__Work to be completed__
Lines from the line with "Its main purpose" to the line with "GRDBQuery provides two" in the entries below, and only those, must be output exactly, with both ends included.
[Available records]
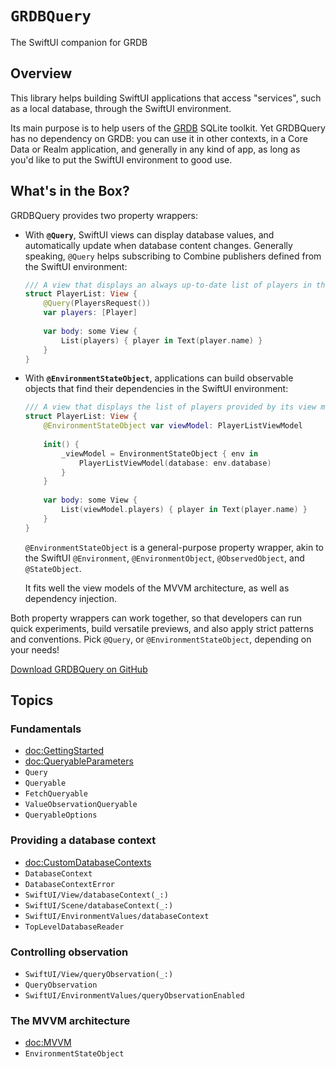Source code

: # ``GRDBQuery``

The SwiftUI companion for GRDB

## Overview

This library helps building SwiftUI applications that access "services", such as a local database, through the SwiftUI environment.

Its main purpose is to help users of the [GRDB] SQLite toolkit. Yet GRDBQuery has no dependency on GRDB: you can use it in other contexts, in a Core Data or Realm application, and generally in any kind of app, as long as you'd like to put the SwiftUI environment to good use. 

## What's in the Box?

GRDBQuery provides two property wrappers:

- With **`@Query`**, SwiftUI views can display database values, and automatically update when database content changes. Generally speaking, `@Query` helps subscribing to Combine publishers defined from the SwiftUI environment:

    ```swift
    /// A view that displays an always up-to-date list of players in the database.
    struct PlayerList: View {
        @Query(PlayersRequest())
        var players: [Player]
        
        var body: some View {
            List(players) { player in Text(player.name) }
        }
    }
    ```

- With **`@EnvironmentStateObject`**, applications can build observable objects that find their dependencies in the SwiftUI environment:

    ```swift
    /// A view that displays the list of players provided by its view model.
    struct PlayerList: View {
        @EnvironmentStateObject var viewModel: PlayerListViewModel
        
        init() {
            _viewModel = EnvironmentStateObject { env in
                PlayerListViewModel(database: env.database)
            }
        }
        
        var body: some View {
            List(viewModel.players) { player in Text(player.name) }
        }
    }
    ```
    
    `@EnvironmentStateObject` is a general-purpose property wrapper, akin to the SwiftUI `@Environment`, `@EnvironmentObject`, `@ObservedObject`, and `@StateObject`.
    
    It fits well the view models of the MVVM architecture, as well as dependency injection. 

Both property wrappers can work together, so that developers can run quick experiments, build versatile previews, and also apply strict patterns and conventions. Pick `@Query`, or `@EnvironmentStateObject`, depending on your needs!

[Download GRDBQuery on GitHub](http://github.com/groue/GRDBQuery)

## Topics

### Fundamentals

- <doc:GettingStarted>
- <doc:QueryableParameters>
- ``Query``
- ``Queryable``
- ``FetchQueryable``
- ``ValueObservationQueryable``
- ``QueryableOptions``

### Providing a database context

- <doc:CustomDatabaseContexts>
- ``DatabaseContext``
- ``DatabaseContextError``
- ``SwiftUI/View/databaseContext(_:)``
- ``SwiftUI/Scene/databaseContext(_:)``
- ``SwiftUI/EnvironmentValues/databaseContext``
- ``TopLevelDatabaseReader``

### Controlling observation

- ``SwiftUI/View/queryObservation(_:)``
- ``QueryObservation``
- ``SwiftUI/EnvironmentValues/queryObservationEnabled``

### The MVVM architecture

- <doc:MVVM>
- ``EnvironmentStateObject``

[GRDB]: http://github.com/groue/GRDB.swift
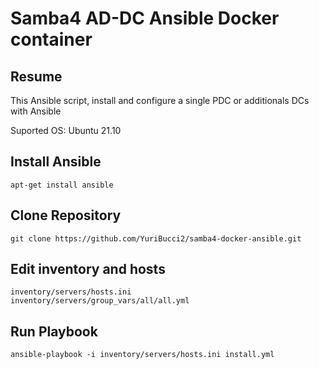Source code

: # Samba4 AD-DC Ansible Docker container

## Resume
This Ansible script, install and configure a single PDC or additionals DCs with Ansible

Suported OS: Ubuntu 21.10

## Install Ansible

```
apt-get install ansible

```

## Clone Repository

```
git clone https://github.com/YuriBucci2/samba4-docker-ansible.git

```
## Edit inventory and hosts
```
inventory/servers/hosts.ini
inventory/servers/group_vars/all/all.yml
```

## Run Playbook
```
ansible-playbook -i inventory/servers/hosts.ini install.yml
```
[/Available records]
__The completed task__
Its main purpose is to help users of the [GRDB] SQLite toolkit. Yet GRDBQuery has no dependency on GRDB: you can use it in other contexts, in a Core Data or Realm application, and generally in any kind of app, as long as you'd like to put the SwiftUI environment to good use. 

## What's in the Box?

GRDBQuery provides two property wrappers:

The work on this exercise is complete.